**The task**
Word for word, restate every line from the one with "The next step" through the end of the records below, both included, and add nothing.

**Material to process**
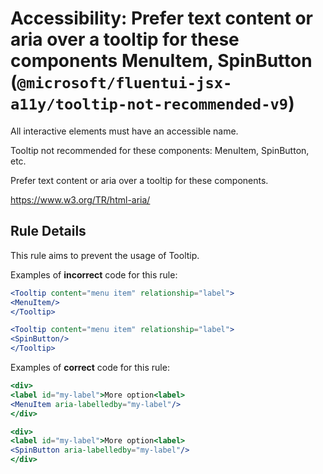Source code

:# Accessibility: Prefer text content or aria over a tooltip for these components MenuItem, SpinButton (`@microsoft/fluentui-jsx-a11y/tooltip-not-recommended-v9`)

<!-- end auto-generated rule header -->

All interactive elements must have an accessible name.

Tooltip not recommended for these components: MenuItem, SpinButton, etc.

Prefer text content or aria over a tooltip for these components.

<https://www.w3.org/TR/html-aria/>

## Rule Details

This rule aims to prevent the usage of Tooltip.

Examples of **incorrect** code for this rule:

```jsx
<Tooltip content="menu item" relationship="label">
<MenuItem/>
</Tooltip>

<Tooltip content="menu item" relationship="label">
<SpinButton/>
</Tooltip>
```

Examples of **correct** code for this rule:

```jsx
<div>
<label id="my-label">More option<label>
<MenuItem aria-labelledby="my-label"/>
</div>

<div>
<label id="my-label">More option<label>
<SpinButton aria-labelledby="my-label"/>
</div>
```
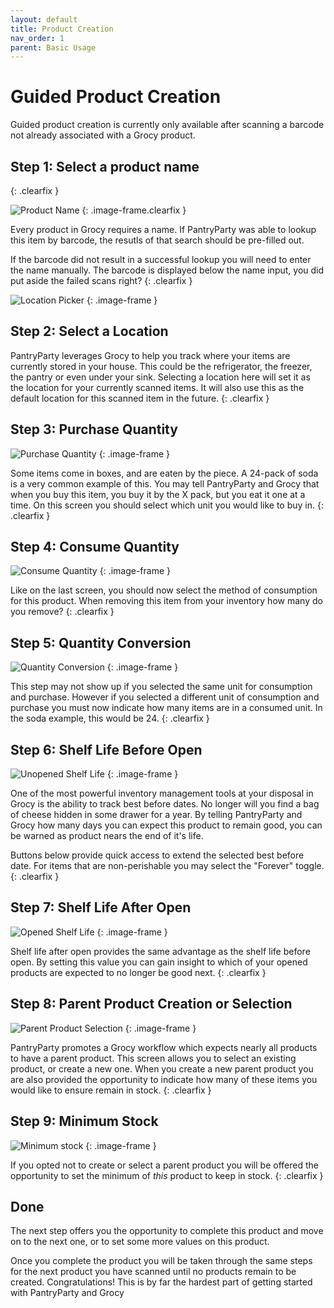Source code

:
 ```yaml
---
layout: default
title: Product Creation
nav_order: 1
parent: Basic Usage
---
```


# Guided Product Creation
Guided product creation is currently only available after scanning a barcode not already associated with a Grocy product.

## Step 1: Select a product name
{: .clearfix }

![Product Name](./assets/product_creation/quick_create_item_name.png)
{: .image-frame.clearfix }

Every product in Grocy requires a name. If PantryParty was able to lookup this item by barcode, the resutls of that search should be pre-filled out.

If the barcode did not result in a successful lookup you will need to enter the name manually. The barcode is displayed below the name input, you did put aside the failed scans right?
{: .clearfix }

![Location Picker](./assets/product_creation/quick_create_location_picker.png)
{: .image-frame }
## Step 2: Select a Location

PantryParty leverages Grocy to help you track where your items are currently stored in your house. This could be the refrigerator, the freezer, the pantry or even under your sink. Selecting a location here will set it as the location for your currently scanned items. It will also use this as the default location for this scanned item in the future.
{: .clearfix }

## Step 3: Purchase Quantity
![Purchase Quantity](./assets/product_creation/quick_create_purchase_unit.png)
{: .image-frame }

Some items come in boxes, and are eaten by the piece. A 24-pack of soda is a very common example of this. You may tell PantryParty and Grocy that when you buy this item, you buy it by the X pack, but you eat it one at a time. On this screen you should select which unit you would like to buy in.
{: .clearfix }


## Step 4: Consume Quantity
![Consume Quantity](./assets/product_creation/quick_create_consume_quantity.png)
{: .image-frame }

Like on the last screen, you should now select the method of consumption for this product. When removing this item from your inventory how many do you remove?
{: .clearfix }

## Step 5: Quantity Conversion
![Quantity Conversion](./assets/product_creation/quick_create_purchase_factor.png)
{: .image-frame }

This step may not show up if you selected the same unit for consumption and purchase. However if you selected a different unit of consumption and purchase you must now indicate how many items are in a consumed unit. In the soda example, this would be 24.
{: .clearfix }

## Step 6: Shelf Life Before Open
![Unopened Shelf Life](./assets/product_creation/quick_create_best_before.png)
{: .image-frame }

One of the most powerful inventory management tools at your disposal in Grocy is the ability to track best before dates. No longer will you find a bag of cheese hidden in some drawer for a year. By telling PantryParty and Grocy how many days you can expect this product to remain good, you can be warned as product nears the end of it's life.

Buttons below provide quick access to extend the selected best before date. For items that are non-perishable you may select the "Forever" toggle.
{: .clearfix }

## Step 7: Shelf Life After Open
![Opened Shelf Life](./assets/product_creation/quick_create_after_open.png)
{: .image-frame }

Shelf life after open provides the same advantage as the shelf life before open. By setting this value you can gain insight to which of your opened products are expected to no longer be good next.
{: .clearfix }

## Step 8: Parent Product Creation or Selection
![Parent Product Selection](./assets/product_creation/quick_create_parent_product_create.png)
{: .image-frame }

PantryParty promotes a Grocy workflow which expects nearly all products to have a parent product. This screen allows you to select an existing product, or create a new one. When you create a new parent product you are also provided the opportunity to indicate how many of these items you would like to ensure remain in stock.
{: .clearfix }

## Step 9: Minimum Stock
![Minimum stock](./assets/product_creation/quick_create_min_stock.png)
{: .image-frame }

If you opted not to create or select a parent product you will be offered the opportunity to set the minimum of _this_ product to keep in stock.
{: .clearfix }

## Done
The next step offers you the opportunity to complete this product and move on to the next one, or to set some more values on this product.

Once you complete the product you will be taken through the same steps for the next product you have scanned until no products remain to be created. Congratulations! This is by far the hardest part of getting started with PantryParty and Grocy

**Response**
The next step offers you the opportunity to complete this product and move on to the next one, or to set some more values on this product.

Once you complete the product you will be taken through the same steps for the next product you have scanned until no products remain to be created. Congratulations! This is by far the hardest part of getting started with PantryParty and Grocy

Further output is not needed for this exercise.